Chizen: I don't know. That's the kind of stuff that is to be determined. My belief is the more the solution is complex, the more complex, the more that the channel can add value to [it]. Another example, [is] we have the LiveCycle server product out which helps with mission-critical document workflow. [Macromedia has] Flex, which allows you to do rich information off an enterprise system. You could imagine us coming with a solution that helps enterprises with all types of information -- whether it's an intelligent document or whether it needs to be expressed in rich interactive client. Once again, if we're able to define such a solution, hopefully we can do it in such a way that the channel can add value to it.

CRN: How much overlap is there between the two companies channels today?

Chizen: Quite frankly, I don't know enough about their channel. Nor can I learn enough about their channel before we close the deal [to comment]. My guess is that they're pretty similar, but it's nothing more than a guess. You know, some other solutions [that are appropriate]. We have video-editing and video-enhancement solutions, Premiere and After Effects, and now they have the Flash video player. So, there may be ways for us to optimize our solution around the Flash video player and take advantage of some of the streaming partnerships they've put together, Akamai and others. And could that be a channel offering? You know, I wish I could be more specific. All I can do is give you is conceptually what's possible.

CRN: Clearly, a high-end channel play?

Chizen: Yes, I'm thinking VAR, [for] the regular shrink-wrapped product [and] the fact that they have such a strong Web offering. We have a strong print offering. Are there different combinations that will make sense there? I don't know. Many, certainly, of your readers I suspect currently distribute both sets of products from our companies. Doing business with one vendor is probably a good thing.

CRN: What can you say in terms of the customer set, corporate vs. creative?

Chizen: If you look at it this way, Adobe, right now, is one-third creative, about one-third what I would call hobbyist and then about one-third intelligent document. If I think about what they add to that, they'll certainly add to the creative professional but they will also add to the enterprise and they also have a big mobility play, which is more of an OEM play.

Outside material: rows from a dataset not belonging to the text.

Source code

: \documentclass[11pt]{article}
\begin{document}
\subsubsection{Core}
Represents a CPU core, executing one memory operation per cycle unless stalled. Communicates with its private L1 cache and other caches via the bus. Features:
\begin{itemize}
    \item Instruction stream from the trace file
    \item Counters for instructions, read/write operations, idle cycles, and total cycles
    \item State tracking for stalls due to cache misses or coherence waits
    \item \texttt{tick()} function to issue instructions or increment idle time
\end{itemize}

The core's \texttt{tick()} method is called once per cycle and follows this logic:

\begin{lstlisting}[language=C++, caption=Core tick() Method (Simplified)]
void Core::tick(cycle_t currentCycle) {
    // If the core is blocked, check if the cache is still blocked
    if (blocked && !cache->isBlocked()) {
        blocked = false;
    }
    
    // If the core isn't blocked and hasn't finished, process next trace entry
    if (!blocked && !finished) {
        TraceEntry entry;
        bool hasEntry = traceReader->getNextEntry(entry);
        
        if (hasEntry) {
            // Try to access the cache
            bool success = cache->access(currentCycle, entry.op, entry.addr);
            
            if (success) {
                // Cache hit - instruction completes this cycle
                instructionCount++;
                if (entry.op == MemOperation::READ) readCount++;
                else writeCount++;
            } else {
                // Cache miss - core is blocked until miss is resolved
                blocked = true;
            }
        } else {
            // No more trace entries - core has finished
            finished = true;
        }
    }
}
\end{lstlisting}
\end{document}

CRN: What is your mobility play?

Chizen: Our mobility play is our existing tools allow you to optimize the content for mobile devices. And then we provide the free Adobe reader to some of the cell-phone manufacturers to make it easier to consume and interact with that data. They have Flash Lite, which they actually sell to many OEMs that then embed it in a number of different cell phones. The question becomes how do we take advantage of that moving forward? And again, it's too early for me to talk about specifics.

CRN: What can you tell me about how this germ of an idea started?

Chizen: I don't know if you remember, but back in 2000, both companies were suing each other over patent infringement. After 9/11, I got a call from [Macromedia Chairman] Rob Burgess, who was then CEO of Macromedia, who said, "Gee, the world has changed, do we really want to be fighting with one another? It sees kind of trivial, given the other disasters going on around us." And I ended up getting together with Rob. We didn't settle as quickly as we would have liked, but we eventually settled. And then I stayed in touch with him, and we have had casual conversations since then. The thing that we both realized, we had a very similar vision and we also had strategies, different tactics, but very parallel. They were leveraging Flash as a technology platform, we were leveraging PDF and the Reader as our technology platform. And, we said, a combination might make sense at some point in time. But we were busy focused getting our enterprise business up and running, and they were focused on getting their new initiatives up and running. Recently, they've been showing a great deal of momentum in their business, we've been having a great deal of momentum in our business. And we thought that this would be a good opportunity to really revisit getting together.